Le phénomène mafieux dans les ports européens a pris des proportions telles que les autorités ne peuvent plus nier son existence. La médiatisation de plusieurs assassinats et d’agression d’agents portuaires et de dockers à Marseille et au Havre en lien avec la Mocro maffia, les menaces de narcotrafiquants adressées à la famille royale néerlandaise et au ministre de la Justice belge en 2022, la multiplication de « Go fast » sur les côtes espagnoles et de nouvelles saisies records tous les mois en Italie, sont des incidents qui obligent les autorités à agir.


Les opérations conjointes d’Europol et des douanes, mais aussi la pression mise sur les compagnies maritimes, contribuent à freiner les activités des trafiquants avec une vigilance renforcée des acteurs du commerce maritime. 


La plus grande avancée semble être la mise en place en janvier 2024 du partenariat public-privé de l’Alliance des ports à l’échelle de l’Union européenne. Cette initiative vise à réunir tous les acteurs du commerce maritime et des infrastructures portuaires en Europe pour lutter contre le trafic de drogue, la corruption et l’infiltration mafieuse. Une alliance est le moyen privilégié pour éviter une lutte unilatérale contre le phénomène, qui ne ferait que déplacer les arrivées de marchandises illicites de ports en ports. Ce partenariat a aussi pour but d’échanger des informations sur les flux et les trafiquants pour mieux prévenir leur infiltration. Mais face à l’augmentation de la production à l’origine du trafic et de la quantité de stupéfiants acheminés en Europe, c’est la capacité d’endiguement du trafic par les autorités qui sera vraisemblablement mise à l’épreuve.


 

Les ports européens font donc face aux défis sans précédent de l’ampleur de l’importation de stupéfiants et de l’infiltration des infrastructures par des organisations mafieuses. Les stratégies criminelles déployées représentent une menace réelle qui ne se limite pas aux sphères maritimes, mais qui plane sur les économies et les sociétés européennes dans leur intégralité. 

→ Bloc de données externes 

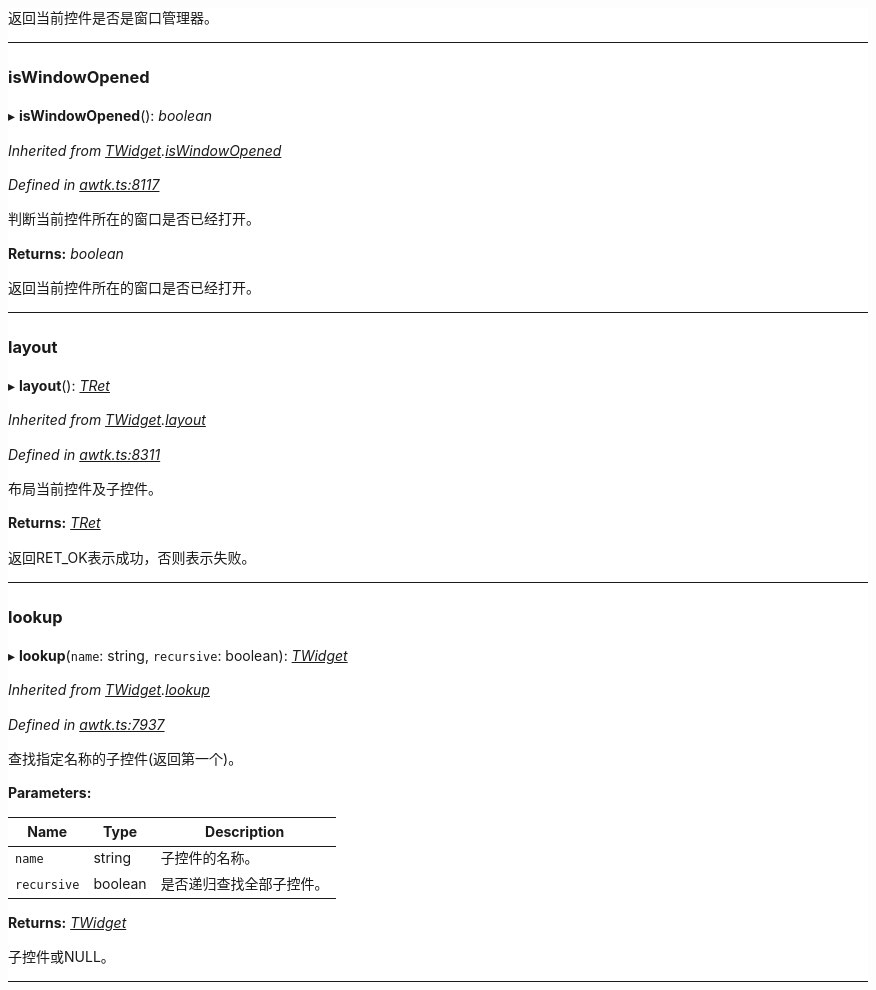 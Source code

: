 返回当前控件是否是窗口管理器。

___

###  isWindowOpened

▸ **isWindowOpened**(): *boolean*

*Inherited from [TWidget](_awtk_.twidget.md).[isWindowOpened](_awtk_.twidget.md#iswindowopened)*

*Defined in [awtk.ts:8117](https://github.com/zlgopen/awtk-binding/blob/d723364/tools/code_gen/js/output/awtk.ts#L8117)*

判断当前控件所在的窗口是否已经打开。

**Returns:** *boolean*

返回当前控件所在的窗口是否已经打开。

___

###  layout

▸ **layout**(): *[TRet](../enums/_awtk_.tret.md)*

*Inherited from [TWidget](_awtk_.twidget.md).[layout](_awtk_.twidget.md#layout)*

*Defined in [awtk.ts:8311](https://github.com/zlgopen/awtk-binding/blob/d723364/tools/code_gen/js/output/awtk.ts#L8311)*

布局当前控件及子控件。

**Returns:** *[TRet](../enums/_awtk_.tret.md)*

返回RET_OK表示成功，否则表示失败。

___

###  lookup

▸ **lookup**(`name`: string, `recursive`: boolean): *[TWidget](_awtk_.twidget.md)*

*Inherited from [TWidget](_awtk_.twidget.md).[lookup](_awtk_.twidget.md#lookup)*

*Defined in [awtk.ts:7937](https://github.com/zlgopen/awtk-binding/blob/d723364/tools/code_gen/js/output/awtk.ts#L7937)*

查找指定名称的子控件(返回第一个)。

**Parameters:**

Name | Type | Description |
------ | ------ | ------ |
`name` | string | 子控件的名称。 |
`recursive` | boolean | 是否递归查找全部子控件。  |

**Returns:** *[TWidget](_awtk_.twidget.md)*

子控件或NULL。

___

La réponse des pouvoirs publics face à cette situation peine à être efficace et doit encore monter en intensité. La responsabilité des importations de stupéfiants n’est peut-être pas du seul fait des autorités portuaires, mais des états dans leur entièreté. Mobiliser la société civile, qui joue un rôle central dans l’augmentation des trafics et de la consommation de stupéfiants, est un enjeu crucial ; notamment pour éviter l’importation massive de drogues de synthèse et d’opioïdes dans le futur, sur le modèle des réseaux mafieux de transit déjà en places en Europe aujourd’hui.


 

Bibliographie :


Gandilhon, Michel. « La cocaïne, le conteneur et la criminalité transnationale : une menace pour les ports européens », Cahiers de la sécurité et de la justice. 2023, vol.57 no 1. p. 82‑89.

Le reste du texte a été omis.